Zweitens kommen Kometen als Körper des Sonnensystems in Frage, die die erforderlichen Stoffe für die Entstehung des Lebens auf die Erde gebracht haben. Kometen haben einen signifikanten Anteil an Kohlenstoff und Kohlenwasserstoff-Verbindungen, unter anderem sogar Aminosäuren, die als Bausteine des Lebens gelten. Die junge Erde wurde von zahlreichen Kometen „beschossen", insofern ist es gut denkbar, dass Kometen die Bausteine des Lebens zur Erde gebracht haben. Wir haben aber keine kometaren Proben (Meteoriten) auf der Erde, oder auch Erkenntnisse der Untersuchung von Kometen mit Raumsonden, um den Beweis endgültig führen zu können.
Drittens wäre das für Kometen geschilderte Szenario auch für Asteroiden denkbar, insbesondere für Asteroiden vom äußeren Rand des Asteroidengürtels, dort, wo die Asteroiden zum einen höhere Wasser(eis)anteile haben und zum anderen auch Kohlenstoffe und Kohlenwasserstoff-Verbindungen mit sich führen.

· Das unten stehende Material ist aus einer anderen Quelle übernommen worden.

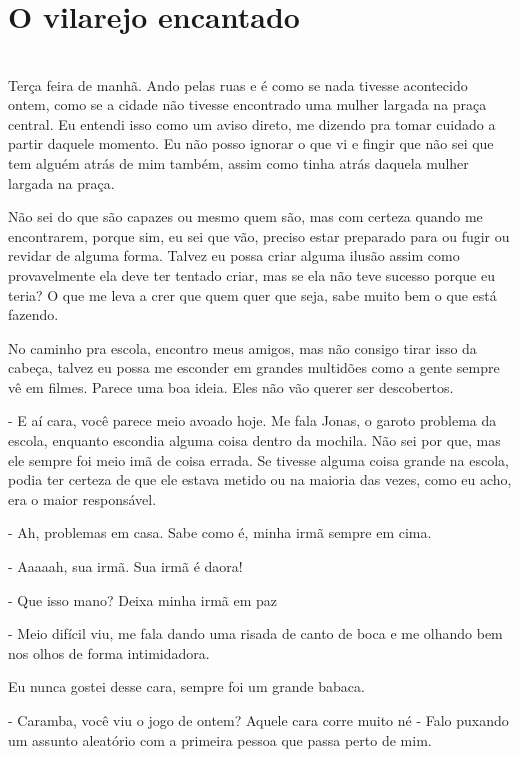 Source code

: 
\newpage


\ifdefined\useChapters
\chapter{O vilarejo encantado}
\else
\chapter{}
\fi
Terça feira de manhã. Ando pelas ruas e é como se nada tivesse acontecido ontem, como se a cidade não tivesse encontrado uma mulher largada na praça central. Eu entendi isso como um aviso direto, me dizendo pra tomar cuidado a partir daquele momento. Eu não posso ignorar o que vi e fingir que não sei que tem alguém atrás de mim também, assim como tinha atrás daquela mulher largada na praça. 

Não sei do que são capazes ou mesmo quem são, mas com certeza quando me encontrarem, porque sim, eu sei que vão, preciso estar preparado para ou fugir ou revidar de alguma forma. Talvez eu possa criar alguma ilusão assim como provavelmente ela deve ter tentado criar, mas se ela não teve sucesso porque eu teria? O que me leva a crer que quem quer que seja, sabe muito bem o que está fazendo.

No caminho pra escola, encontro meus amigos, mas não consigo tirar isso da cabeça, talvez eu possa me esconder em grandes multidões como a gente sempre vê em filmes. Parece uma boa ideia. Eles não vão querer ser descobertos.

- E aí cara, você parece meio avoado hoje. Me fala Jonas, o garoto problema da escola, enquanto escondia alguma coisa dentro da mochila. Não sei por que, mas ele sempre foi meio imã de coisa errada. Se tivesse alguma coisa grande na escola, podia ter certeza de que ele estava metido ou na maioria das vezes, como eu acho, era o maior responsável.

- Ah, problemas em casa. Sabe como é, minha irmã sempre em cima.

- Aaaaah, sua irmã. Sua irmã é daora!

- Que isso mano? Deixa minha irmã em paz

- Meio difícil viu, me fala dando uma risada de canto de boca e me olhando bem nos olhos de forma intimidadora.

Eu nunca gostei desse cara, sempre foi um grande babaca.

- Caramba, você viu o jogo de ontem? Aquele cara corre muito né - Falo puxando um assunto aleatório com a primeira pessoa que passa perto de mim.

Was können Wissenschaftler von Meteoriten lernen?
Meteoriten lehren uns viele Details der ganz frühen Geschichte des Sonnensystems. Das Besondere, das Schöne an Meteoriten ist: Sie kommen oder kamen zu uns, ohne ein mit vielen Hundert Millionen Euro entwickeltes Raumschiff zu einem Planeten, dem Mond, oder zu den Asteroiden entwickeln zu müssen. Aber: Die Wissenschaftler brauchen beides, da beißt die Maus keinen Faden ab.